I have constructed transimpedance amplifier in the hopes to achieve both high-gain (5kΩ) and high-bandwidth (50MHz) performance using the FGA21 photodiode, the OPA657 Op-Amp and the 2N2369 Transistor. Key specifications include:
- Gain Bandwidth Product: GBW = 1.6GHz
- Photodiode Capacitance: Cd > 100pF
To extend the amplifier bandwidth I have implemented the bootstrap architecture, as illustrated in the figure below:
Here the photodiode is replaced by the equivalent circuit. This circuit has been constructed and to confirm stable operation a voltage noise measurement was recorded:
This shows a bright noise feature at 50MHz which is problematic as it is near the frequency band of interest for our application. To explore this behaviour further the detector output was measured on an oscilliscope and a clean +120mV DC output was observed, which is consistent with the base current provided by the transistor. When the photodiode is illuminated the output starts decreasing as expected from an inverting amplifier, however, as it approaches 0V the output begins oscillating dramatically (+-500mV amplitude) at the resonance frequency of 50MHz. Suggesting this resonance feature is being excited.
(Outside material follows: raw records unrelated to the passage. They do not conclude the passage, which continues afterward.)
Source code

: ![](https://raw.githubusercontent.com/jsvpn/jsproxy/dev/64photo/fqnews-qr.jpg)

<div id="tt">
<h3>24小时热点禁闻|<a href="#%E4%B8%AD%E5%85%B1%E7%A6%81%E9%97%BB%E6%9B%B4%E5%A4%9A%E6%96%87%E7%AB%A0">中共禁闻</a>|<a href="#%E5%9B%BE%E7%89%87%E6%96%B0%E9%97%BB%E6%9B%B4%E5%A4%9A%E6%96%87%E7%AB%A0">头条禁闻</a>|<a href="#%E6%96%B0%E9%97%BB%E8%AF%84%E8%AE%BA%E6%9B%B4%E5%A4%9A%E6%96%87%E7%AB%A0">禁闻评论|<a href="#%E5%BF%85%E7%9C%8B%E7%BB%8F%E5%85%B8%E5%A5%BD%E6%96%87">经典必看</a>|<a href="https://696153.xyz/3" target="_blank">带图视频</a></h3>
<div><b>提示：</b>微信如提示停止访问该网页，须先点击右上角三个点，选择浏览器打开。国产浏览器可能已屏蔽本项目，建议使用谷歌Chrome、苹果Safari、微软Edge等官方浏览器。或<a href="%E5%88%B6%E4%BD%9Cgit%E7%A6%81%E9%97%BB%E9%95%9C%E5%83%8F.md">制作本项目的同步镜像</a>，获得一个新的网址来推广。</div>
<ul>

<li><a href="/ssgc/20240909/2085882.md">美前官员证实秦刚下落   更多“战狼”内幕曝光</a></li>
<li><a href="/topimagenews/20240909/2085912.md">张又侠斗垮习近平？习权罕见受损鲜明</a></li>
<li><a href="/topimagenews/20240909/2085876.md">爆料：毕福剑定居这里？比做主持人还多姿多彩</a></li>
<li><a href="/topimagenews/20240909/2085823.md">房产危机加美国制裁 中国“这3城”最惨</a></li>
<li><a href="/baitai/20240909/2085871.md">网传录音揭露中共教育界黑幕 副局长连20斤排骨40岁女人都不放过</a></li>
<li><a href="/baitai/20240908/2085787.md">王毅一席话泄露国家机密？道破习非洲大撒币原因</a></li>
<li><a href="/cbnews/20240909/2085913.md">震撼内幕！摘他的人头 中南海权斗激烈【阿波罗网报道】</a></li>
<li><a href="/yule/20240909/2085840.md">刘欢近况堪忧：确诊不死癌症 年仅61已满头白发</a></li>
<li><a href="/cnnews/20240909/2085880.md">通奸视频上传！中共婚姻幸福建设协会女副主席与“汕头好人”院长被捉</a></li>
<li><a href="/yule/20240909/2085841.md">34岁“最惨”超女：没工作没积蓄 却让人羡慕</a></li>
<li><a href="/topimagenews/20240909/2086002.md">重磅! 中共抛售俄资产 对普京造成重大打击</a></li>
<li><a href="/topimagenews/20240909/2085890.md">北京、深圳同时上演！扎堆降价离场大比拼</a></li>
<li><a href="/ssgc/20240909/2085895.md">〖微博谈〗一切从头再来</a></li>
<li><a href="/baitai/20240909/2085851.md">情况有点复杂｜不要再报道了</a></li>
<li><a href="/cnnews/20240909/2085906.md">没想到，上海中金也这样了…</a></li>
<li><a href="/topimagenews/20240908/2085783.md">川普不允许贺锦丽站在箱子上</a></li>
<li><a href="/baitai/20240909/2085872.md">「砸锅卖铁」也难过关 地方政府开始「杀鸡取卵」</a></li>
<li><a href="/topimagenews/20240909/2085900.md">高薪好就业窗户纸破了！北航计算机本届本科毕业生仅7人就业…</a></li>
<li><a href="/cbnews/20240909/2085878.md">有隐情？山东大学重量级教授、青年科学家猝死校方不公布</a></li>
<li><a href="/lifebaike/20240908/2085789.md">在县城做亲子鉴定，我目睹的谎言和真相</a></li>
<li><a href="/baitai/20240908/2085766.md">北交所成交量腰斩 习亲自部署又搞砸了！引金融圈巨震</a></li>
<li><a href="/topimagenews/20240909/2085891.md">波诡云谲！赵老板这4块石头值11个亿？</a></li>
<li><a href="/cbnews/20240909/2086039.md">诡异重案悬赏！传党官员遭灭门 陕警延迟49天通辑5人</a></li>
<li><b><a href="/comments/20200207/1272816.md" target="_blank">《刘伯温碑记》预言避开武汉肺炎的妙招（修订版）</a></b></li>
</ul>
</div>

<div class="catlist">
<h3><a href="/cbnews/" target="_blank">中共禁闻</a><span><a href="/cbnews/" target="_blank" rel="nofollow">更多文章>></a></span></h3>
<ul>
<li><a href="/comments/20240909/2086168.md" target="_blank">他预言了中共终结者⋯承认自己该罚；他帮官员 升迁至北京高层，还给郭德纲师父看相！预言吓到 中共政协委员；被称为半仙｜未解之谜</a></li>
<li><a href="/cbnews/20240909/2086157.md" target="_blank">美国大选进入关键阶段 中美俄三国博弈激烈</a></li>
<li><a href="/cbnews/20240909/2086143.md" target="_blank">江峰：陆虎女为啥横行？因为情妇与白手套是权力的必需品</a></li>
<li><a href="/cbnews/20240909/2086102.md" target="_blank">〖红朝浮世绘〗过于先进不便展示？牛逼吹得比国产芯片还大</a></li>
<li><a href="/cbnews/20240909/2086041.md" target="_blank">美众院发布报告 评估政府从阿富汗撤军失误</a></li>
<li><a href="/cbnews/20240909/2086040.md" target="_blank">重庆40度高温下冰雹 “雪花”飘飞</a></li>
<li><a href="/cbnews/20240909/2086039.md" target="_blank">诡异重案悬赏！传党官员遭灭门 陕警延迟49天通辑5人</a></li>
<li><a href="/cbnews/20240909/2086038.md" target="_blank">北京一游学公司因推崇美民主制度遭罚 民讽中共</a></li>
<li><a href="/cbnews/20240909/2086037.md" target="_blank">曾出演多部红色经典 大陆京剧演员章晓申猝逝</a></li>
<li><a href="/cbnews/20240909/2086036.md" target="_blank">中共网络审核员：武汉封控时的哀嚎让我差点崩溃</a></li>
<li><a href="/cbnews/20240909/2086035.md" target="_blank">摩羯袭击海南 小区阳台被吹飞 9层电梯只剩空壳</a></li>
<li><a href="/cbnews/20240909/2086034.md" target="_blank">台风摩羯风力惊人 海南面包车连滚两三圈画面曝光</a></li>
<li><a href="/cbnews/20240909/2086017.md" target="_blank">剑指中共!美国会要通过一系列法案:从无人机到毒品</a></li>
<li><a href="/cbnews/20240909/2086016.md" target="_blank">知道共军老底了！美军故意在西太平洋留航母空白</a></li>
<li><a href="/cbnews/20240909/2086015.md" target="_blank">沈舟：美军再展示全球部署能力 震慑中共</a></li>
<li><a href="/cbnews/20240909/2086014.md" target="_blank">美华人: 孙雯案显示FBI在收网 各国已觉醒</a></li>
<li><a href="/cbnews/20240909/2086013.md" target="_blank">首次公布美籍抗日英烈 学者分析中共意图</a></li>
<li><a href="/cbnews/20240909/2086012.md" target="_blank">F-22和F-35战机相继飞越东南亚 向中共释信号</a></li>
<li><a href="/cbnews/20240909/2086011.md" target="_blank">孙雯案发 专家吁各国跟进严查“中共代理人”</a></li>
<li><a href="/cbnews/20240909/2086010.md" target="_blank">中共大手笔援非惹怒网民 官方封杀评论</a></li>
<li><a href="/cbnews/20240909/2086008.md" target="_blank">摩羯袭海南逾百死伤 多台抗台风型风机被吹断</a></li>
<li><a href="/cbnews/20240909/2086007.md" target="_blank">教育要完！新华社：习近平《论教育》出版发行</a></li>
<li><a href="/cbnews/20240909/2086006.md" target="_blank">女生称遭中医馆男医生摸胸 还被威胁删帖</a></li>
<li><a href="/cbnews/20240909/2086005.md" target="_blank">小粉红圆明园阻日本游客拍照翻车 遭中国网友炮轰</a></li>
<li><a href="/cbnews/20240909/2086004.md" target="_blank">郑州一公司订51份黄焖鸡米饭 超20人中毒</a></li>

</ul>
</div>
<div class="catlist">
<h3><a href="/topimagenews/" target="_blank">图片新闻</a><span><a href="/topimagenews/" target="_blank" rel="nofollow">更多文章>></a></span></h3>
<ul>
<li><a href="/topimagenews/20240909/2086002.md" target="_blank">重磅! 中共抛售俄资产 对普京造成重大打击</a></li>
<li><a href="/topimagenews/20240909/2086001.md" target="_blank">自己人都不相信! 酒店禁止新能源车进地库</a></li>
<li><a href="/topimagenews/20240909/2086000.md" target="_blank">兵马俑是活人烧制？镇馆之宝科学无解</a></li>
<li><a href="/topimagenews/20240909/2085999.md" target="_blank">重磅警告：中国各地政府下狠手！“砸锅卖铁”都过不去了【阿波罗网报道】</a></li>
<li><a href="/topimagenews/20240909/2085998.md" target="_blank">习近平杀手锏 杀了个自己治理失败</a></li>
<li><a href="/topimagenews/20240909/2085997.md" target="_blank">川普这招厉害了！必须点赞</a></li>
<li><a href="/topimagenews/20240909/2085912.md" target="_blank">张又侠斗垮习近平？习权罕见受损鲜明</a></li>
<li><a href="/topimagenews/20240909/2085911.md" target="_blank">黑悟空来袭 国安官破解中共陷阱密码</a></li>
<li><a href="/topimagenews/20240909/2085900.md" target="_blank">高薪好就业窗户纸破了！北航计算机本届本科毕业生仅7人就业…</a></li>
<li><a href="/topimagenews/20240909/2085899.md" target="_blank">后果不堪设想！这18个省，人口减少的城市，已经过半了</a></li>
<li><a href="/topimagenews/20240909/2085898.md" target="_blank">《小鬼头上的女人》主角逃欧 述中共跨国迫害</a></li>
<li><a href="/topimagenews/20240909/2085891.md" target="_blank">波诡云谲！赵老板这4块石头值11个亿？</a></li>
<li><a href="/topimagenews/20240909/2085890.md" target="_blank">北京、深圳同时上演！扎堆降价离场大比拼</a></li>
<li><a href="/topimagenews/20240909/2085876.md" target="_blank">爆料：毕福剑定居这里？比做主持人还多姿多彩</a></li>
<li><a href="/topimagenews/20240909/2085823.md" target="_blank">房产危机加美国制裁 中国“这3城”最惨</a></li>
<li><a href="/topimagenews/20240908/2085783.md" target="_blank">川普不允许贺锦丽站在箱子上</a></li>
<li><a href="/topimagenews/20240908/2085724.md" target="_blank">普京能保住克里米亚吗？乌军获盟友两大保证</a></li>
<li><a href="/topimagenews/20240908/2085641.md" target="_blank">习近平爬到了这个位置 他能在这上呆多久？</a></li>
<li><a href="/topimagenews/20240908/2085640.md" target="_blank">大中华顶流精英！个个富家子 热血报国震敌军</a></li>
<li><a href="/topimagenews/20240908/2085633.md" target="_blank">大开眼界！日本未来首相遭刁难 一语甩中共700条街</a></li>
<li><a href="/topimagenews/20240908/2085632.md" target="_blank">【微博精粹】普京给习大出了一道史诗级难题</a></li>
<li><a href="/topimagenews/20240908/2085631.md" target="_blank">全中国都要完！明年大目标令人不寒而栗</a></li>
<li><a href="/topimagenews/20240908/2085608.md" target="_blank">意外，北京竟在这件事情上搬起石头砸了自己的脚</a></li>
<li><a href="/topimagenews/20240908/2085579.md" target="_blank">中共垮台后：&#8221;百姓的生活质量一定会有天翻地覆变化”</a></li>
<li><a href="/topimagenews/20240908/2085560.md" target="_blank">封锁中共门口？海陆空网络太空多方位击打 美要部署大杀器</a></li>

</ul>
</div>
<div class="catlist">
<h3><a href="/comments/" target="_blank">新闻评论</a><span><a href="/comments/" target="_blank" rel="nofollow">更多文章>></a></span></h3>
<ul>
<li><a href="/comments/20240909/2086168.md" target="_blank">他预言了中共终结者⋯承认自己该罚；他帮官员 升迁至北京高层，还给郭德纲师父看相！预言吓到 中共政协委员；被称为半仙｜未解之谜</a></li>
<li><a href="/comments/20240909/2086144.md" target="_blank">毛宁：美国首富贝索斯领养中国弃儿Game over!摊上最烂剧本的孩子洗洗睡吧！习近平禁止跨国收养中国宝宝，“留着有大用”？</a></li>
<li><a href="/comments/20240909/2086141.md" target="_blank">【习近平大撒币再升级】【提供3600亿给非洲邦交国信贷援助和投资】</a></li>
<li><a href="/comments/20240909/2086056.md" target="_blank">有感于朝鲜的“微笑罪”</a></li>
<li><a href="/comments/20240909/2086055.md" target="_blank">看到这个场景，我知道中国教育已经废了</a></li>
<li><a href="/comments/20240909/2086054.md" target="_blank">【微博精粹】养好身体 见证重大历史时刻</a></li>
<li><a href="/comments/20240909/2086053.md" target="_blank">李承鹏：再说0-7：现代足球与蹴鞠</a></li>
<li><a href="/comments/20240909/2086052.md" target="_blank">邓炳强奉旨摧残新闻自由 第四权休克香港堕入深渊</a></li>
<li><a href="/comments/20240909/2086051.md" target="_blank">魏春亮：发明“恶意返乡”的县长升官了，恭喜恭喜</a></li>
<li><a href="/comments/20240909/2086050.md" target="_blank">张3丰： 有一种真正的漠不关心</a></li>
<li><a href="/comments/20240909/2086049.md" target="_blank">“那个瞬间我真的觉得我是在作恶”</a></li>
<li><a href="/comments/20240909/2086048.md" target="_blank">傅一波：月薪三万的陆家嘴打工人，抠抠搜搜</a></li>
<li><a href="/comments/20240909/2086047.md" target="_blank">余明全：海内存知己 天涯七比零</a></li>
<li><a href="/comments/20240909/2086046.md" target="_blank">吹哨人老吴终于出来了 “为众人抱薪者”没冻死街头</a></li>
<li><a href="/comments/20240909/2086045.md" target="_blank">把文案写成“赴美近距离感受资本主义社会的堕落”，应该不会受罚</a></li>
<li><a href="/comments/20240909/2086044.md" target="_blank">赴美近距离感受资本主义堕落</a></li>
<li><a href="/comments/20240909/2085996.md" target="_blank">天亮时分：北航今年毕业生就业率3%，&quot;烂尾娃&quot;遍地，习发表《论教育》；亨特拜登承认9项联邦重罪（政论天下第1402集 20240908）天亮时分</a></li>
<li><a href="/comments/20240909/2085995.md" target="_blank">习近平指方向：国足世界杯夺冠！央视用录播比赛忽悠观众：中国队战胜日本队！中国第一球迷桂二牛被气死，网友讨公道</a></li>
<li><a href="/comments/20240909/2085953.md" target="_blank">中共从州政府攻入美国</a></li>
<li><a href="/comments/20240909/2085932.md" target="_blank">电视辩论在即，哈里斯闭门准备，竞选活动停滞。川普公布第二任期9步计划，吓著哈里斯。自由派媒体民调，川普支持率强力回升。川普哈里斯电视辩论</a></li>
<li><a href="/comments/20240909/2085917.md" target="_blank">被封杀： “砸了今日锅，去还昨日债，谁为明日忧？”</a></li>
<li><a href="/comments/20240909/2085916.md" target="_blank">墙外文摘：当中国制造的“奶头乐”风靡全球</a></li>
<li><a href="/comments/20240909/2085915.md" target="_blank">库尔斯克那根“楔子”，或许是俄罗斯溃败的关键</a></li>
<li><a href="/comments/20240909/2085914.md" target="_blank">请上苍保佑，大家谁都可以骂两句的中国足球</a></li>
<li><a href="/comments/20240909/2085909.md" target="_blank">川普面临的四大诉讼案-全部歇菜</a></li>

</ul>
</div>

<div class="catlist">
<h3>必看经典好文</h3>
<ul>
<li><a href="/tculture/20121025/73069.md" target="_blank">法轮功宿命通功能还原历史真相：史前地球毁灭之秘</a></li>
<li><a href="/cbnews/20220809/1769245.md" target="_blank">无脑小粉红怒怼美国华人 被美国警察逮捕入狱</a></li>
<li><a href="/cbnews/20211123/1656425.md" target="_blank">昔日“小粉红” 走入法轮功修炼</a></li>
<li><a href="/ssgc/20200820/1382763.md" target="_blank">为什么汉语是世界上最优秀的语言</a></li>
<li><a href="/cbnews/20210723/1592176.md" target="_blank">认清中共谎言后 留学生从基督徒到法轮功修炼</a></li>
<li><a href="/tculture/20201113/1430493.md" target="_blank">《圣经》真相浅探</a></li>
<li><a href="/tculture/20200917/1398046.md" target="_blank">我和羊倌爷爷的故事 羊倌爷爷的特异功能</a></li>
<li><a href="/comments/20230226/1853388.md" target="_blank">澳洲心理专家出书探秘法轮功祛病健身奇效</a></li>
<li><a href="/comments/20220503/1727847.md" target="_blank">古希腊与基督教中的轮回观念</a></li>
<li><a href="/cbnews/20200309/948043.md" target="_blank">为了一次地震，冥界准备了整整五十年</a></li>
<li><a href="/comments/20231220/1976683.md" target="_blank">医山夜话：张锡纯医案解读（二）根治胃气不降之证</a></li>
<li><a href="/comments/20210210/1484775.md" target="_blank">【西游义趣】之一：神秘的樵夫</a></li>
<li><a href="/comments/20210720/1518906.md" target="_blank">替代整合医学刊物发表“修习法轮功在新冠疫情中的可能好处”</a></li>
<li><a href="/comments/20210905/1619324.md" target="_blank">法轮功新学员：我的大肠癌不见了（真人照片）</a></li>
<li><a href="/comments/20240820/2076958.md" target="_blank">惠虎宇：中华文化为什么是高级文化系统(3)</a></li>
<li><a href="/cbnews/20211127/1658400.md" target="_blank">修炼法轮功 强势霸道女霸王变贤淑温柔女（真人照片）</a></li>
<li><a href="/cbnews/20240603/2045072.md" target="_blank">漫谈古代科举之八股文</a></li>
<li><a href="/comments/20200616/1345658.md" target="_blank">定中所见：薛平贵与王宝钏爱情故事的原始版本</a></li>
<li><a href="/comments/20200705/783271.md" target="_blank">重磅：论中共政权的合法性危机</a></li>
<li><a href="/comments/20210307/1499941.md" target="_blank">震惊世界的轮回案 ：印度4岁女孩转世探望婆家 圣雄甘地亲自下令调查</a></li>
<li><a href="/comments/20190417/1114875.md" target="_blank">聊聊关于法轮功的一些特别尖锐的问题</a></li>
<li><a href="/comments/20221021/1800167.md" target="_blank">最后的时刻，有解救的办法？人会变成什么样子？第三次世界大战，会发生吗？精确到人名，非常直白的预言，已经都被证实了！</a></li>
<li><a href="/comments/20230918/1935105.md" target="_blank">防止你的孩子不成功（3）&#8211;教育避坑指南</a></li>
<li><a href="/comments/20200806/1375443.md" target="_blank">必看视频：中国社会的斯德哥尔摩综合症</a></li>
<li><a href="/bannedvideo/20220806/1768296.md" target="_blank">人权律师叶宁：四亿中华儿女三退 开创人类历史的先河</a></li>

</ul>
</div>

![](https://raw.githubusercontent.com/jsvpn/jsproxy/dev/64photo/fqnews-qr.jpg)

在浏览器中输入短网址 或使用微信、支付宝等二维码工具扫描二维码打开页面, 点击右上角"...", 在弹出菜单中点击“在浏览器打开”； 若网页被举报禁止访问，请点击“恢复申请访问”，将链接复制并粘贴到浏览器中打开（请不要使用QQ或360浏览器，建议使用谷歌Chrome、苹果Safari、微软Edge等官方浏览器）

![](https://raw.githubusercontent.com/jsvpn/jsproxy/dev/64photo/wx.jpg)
My only explanations are the following:
- The 2N2369 transistor is not fast enough to ensure stability at 50MHz
- And/or when the photodiode is illuminated the photodiode current counteracts the base current and switches the transistor off when it reaches an appropriate level, reducing the gain at 50MHz even further and causing dramatic oscillations.
However, I am not convinced about either of these answers as the SPICE model of this circuit does not predict resonances at these frequencies. Any ideas on the cause of/ solution to these problems would be greatly appreciated.
(EDIT: Please find the board layout below for reference)
Best Answer
I'm not 100% convinced the OPA657 can produce great results when it is operated using a bootstrap circuit as you have. The bootstrap performs one primary function and that is to "convince" the TIA circuit that the photodiode self-capacitance is much smaller.
Having a smaller photodiode capacitance means that noise-gain is significantly reduced and you can "afford" to reduce the feedback capacitor in order to get more bandwidth. However, the OPA657 is compensated internally for gains of ten and this means at gains of near unity it could become unstable or show signs of excessive noise. Consider this section of the data sheet: -
This is for a conventional un-bootstrapped TIA and although you may think it to be unity gain, it isn't. The "true" gain at high frequencies is roughly 49 pF / 0.55 pF = 90. I'm not talking about Vo/Iin here - I'm talking about noise gain and the noise gain is about 90 at high frequencies. However, this is pegged-back by the open loop gain characteristic to about 8 (see figure 9.2.3).
In other words it has a gain of round about ten i.e. the point that the internal compensation is optimized for.
Bottom line is that I'm pointing at this and saying that this op-amp is not suited for use as a bootstrapped TIA but there could be other reasons such as poor decoupling on the supply rails, bad PCB layout etc..